- What is required: The entries below are to be given back exactly, with images excluded.

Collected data
· · · ·

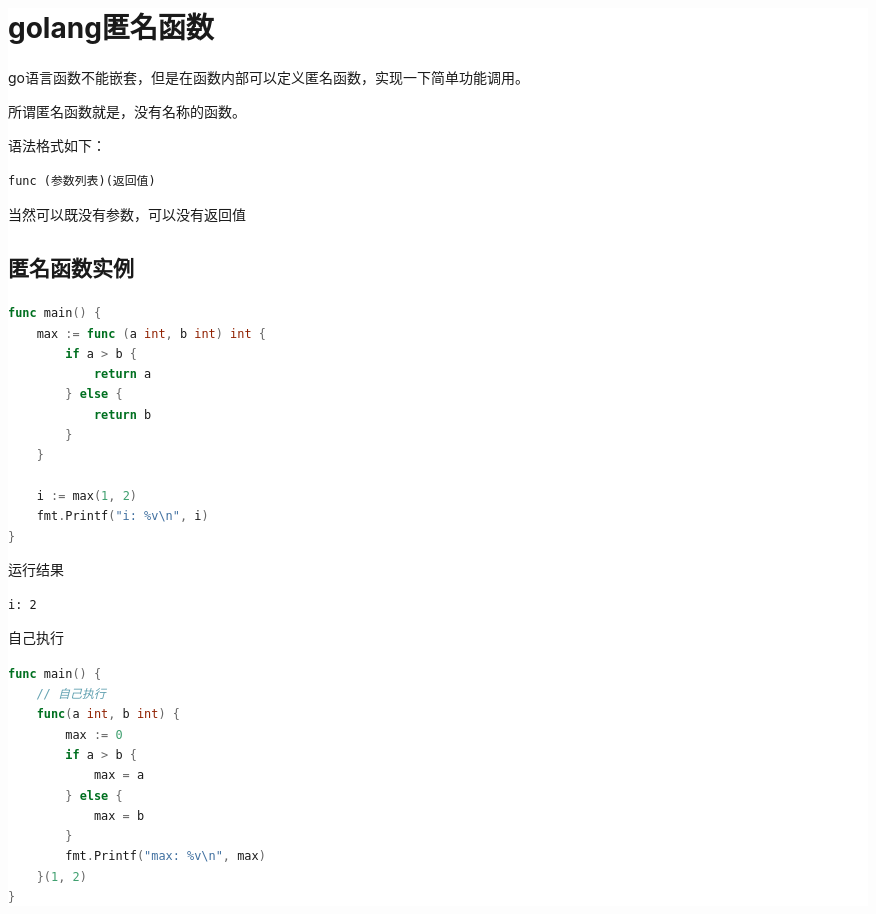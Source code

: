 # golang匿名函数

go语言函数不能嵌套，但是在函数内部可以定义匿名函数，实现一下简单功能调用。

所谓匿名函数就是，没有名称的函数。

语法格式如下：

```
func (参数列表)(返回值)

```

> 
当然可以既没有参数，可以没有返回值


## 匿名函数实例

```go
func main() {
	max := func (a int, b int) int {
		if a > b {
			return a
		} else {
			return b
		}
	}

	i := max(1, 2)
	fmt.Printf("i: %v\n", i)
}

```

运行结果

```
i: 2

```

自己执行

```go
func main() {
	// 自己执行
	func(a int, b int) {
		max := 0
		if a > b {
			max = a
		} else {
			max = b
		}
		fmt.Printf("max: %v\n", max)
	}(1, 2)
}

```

· · · ·

- Written answer:
Source code

: # golang匿名函数

go语言函数不能嵌套，但是在函数内部可以定义匿名函数，实现一下简单功能调用。

所谓匿名函数就是，没有名称的函数。

语法格式如下：

```
func (参数列表)(返回值)

```

> 
当然可以既没有参数，可以没有返回值


## 匿名函数实例

```go
func main() {
	max := func (a int, b int) int {
		if a > b {
			return a
		} else {
			return b
		}
	}

	i := max(1, 2)
	fmt.Printf("i: %v\n", i)
}

```

运行结果

```
i: 2

```

自己执行

```go
func main() {
	// 自己执行
	func(a int, b int) {
		max := 0
		if a > b {
			max = a
		} else {
			max = b
		}
		fmt.Printf("max: %v\n", max)
	}(1, 2)
}

```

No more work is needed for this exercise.